Odd.. it should work fine.. it even plays back fine on my Linux box at work


----------



## tgfoo (Mar 31, 2008)

Justus,

Cool song. The trumpet sounds amazing for Jazz.


----------



## germancomponist (Mar 31, 2008)

*Justus*,

that`s cooooool! o=<


----------



## Fa (Mar 31, 2008)

Yes, what people is doing is quite cool, impressing how stimulating and fun is for people playing it... 8)


----------



## Rob Elliott (Mar 31, 2008)

tgfoo @ Mon Mar 31 said:


> Justus,
> 
> Cool song. The trumpet sounds amazing for Jazz.

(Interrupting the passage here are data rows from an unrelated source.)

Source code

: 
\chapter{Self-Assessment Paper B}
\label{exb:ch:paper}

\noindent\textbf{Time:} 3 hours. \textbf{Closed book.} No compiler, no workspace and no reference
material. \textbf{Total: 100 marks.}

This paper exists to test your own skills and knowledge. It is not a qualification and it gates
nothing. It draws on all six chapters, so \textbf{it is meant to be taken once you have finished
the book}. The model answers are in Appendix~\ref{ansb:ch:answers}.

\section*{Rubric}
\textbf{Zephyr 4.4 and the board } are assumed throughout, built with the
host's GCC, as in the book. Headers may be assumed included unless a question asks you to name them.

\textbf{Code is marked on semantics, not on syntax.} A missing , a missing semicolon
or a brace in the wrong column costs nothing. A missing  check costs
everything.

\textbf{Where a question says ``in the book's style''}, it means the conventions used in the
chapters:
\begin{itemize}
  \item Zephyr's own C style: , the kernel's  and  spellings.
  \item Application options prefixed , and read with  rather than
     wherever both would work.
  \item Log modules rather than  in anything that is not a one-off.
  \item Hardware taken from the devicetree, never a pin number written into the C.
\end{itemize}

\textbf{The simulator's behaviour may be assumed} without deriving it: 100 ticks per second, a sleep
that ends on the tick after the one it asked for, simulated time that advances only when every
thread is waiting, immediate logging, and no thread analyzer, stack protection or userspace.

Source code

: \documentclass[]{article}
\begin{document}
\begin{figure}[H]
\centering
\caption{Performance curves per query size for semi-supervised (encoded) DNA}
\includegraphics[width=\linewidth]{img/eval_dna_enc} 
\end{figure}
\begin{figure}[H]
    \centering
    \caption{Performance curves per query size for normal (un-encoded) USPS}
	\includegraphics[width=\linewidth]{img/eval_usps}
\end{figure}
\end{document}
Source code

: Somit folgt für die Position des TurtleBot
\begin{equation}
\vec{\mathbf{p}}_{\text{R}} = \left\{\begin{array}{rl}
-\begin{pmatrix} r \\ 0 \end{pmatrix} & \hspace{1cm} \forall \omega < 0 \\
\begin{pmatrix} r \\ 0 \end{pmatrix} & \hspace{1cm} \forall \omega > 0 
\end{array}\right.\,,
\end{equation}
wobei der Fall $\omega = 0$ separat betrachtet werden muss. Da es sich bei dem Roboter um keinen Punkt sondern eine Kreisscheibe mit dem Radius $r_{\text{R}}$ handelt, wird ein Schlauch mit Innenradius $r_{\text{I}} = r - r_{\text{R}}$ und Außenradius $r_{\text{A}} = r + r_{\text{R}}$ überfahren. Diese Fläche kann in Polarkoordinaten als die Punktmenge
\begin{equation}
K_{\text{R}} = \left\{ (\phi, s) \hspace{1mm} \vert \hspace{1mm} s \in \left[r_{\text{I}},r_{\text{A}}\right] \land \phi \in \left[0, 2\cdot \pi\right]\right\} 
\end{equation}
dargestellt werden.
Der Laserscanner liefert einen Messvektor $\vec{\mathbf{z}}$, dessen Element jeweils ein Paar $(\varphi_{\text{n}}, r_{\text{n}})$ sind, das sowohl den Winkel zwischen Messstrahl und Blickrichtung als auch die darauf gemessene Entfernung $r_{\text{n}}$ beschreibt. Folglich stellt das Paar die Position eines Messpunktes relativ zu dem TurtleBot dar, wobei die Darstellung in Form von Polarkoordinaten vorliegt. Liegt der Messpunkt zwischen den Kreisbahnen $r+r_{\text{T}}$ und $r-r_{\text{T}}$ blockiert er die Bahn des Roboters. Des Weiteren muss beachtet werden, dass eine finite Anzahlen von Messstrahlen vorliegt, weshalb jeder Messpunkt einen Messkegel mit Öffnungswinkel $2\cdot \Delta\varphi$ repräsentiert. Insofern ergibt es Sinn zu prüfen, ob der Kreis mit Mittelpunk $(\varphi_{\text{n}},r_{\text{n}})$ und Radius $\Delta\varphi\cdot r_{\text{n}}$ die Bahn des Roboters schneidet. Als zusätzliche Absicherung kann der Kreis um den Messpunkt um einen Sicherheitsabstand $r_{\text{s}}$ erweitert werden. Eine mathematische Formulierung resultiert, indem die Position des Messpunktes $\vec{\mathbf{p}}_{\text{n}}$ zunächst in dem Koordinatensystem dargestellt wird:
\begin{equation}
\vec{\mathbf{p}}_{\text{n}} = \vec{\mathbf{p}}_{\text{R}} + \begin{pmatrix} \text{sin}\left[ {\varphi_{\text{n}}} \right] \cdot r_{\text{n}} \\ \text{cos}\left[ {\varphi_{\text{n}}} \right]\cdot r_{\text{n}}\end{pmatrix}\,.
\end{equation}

100% applicable for Jazz (worth it just for that - i.e. one 'live session' pays for this thing). Honestly, still need to be convinced in an orchestral cue. Perhaps it is that is sounds so good in Jazz - everything else pales by comparison. (Have to say Hannesdm's Apollo was impressive.)


Rob


----------



## mducharme (Mar 31, 2008)

I think it is excellent for the orchestral stuff. My breath controller was ordered yesterday so hopefully it'll ship soon and then I can re-vamp that Indiana Jones one I threw together with more dynamics, etc. I was personally just so blown away by how great it sounded even without me having to touch anything, but perhaps I'm just impressed easily. o


----------



## Ed (Mar 31, 2008)

Hannesdm's Apollo 13 was great! I am much happier about it now.


----------



## JBacal (Mar 31, 2008)

Justus-- enjoyable piece and sound!

The Trumpet is an impressive VI-- the mutes are especially nice.

Best,
Jay


----------



## gregjazz (Apr 1, 2008)

Justus @ Mon Mar 31 said:


> Here is my first piece I did 2 days ago, an improvised cool jazz song (it was very late in the evening, as you will hear).
> http://www.rothermusic.de/Jazz-Trumpet.mp3
> 
> It's really easy to learn, how all the keyswitches work.
> ...



What piano sound is that, by the way?


----------



## Hannesdm (Apr 1, 2008)

Thanks for the comments guys!

Justus, nice intimate sound you've got there!


----------



## Justus (Apr 1, 2008)

Piano is Sampletekk Black Grand Close

Best,
Justus


----------



## mojamusic (Apr 1, 2008)

Justus

That is a beautiful demo. 

I have listened to all of the Trumpet demos very critically (because I can't afford it right now :oops: ) but it sounds so convincing in your piece that I may have to collect some funds for this library.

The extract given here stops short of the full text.